The figure paused when there was no answer. Spacebread caught the glitter of an eye.

  Suddenly the air car’s engine growled to life. Dundee aimed between the drones and fired an invisible beam. The driver moaned, the engine faltered. The car door sprang open and he fled, stooped below vision, only the flapping of his garments marking his exit.

  Spacebread glanced at Dundee as she picked up her sword. “I could have done it myself, but I gratefully leave the problem to your solution. May we never meet again.”

  Klimmit had meanwhile come to, trying to determine what had happened.

  “Quickly, Klimmit,” she said as she picked him up. “Fly up and get our luggage. And be careful.”

  She helped Niral strap into the air car while the figlet was gone. The starter code was still punched in, and she restarted the car.

  “It must be Quan’s car,” Niral said, trying to recover his nerves.

  “It’s his all right,” Spacebread replied. “Only governments and temples can operate air cars in Kindarh. You can explain all this to me when we reach the spaceport. If Quan’s as powerful as you say, he can likely have the authorities detain us unless we get to neutral space quickly.”

  Niral shook his narrow head. “No. I should not have involved you. I wish for you to give me up. It is too late to try to escape. When the driver tells Quan what has happened, he will send more drones to the spaceport. I will give myself to them.”

  “Not until I understand your situation. Quickly, Klimmit! Throw that stuff in back.”

  The figlet sailed into the car with their luggage just as Spacebread fired it into the air and over a row of houses. Dundee’s surprised voice sounded below.

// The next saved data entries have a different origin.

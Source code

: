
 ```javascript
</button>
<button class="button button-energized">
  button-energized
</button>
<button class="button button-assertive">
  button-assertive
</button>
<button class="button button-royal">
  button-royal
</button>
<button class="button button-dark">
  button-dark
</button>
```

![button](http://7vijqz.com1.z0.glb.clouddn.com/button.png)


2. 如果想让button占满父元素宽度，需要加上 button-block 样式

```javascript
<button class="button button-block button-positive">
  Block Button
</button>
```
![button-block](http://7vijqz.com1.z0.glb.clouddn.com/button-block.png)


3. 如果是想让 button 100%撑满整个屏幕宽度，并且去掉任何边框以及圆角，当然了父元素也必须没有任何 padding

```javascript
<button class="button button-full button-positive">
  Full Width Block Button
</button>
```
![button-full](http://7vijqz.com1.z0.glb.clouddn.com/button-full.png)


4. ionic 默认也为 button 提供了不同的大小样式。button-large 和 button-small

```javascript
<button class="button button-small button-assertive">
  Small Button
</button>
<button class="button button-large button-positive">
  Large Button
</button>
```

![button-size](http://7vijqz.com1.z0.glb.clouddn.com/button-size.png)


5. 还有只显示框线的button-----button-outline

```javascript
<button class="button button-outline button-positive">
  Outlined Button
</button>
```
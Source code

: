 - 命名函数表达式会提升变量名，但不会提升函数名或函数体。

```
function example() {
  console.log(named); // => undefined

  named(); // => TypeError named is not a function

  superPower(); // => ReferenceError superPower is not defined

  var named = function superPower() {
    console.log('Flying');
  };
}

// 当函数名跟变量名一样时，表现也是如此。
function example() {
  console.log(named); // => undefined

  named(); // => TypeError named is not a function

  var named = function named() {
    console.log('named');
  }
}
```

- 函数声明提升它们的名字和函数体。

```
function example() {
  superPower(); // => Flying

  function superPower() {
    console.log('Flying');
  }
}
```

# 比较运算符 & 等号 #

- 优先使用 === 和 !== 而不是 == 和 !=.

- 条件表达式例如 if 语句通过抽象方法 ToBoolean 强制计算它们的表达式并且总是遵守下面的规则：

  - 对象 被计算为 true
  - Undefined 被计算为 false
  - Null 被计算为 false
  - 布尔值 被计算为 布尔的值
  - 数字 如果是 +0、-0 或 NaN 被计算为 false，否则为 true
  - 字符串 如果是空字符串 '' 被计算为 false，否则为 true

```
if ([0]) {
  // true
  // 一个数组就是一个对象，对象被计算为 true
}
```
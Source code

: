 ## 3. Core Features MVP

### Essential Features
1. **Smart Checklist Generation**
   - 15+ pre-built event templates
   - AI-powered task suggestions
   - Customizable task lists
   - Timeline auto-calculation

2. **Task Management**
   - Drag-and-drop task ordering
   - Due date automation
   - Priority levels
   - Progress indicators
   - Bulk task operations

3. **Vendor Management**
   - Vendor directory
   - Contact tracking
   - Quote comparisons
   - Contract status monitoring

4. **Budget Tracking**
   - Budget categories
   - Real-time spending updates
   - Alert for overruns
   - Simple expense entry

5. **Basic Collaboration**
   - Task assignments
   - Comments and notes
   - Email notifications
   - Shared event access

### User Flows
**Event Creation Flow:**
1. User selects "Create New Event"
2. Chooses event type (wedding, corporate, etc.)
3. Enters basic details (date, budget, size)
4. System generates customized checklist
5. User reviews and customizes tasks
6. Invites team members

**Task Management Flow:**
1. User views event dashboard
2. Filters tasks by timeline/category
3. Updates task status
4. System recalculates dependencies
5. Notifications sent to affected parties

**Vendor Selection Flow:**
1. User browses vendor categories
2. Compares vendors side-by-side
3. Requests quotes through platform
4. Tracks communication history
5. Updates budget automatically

He had thought she was waiting for him while he tied up the drones. When the ship stopped accelerating, Klimmit threw Spacebread a plasma pistol from the trunk and located his own cryo-gun. Niral watched him feel along the top of his helmet for the hairline crack in his clear helmet caused by the drone’s fist. He found it and pointed the tip of the cryo-gun at it. A blue mist crackled in the air, lacing the crack with a pattern of ice. Klimmit patted the sealed line and grinned securely at Niral.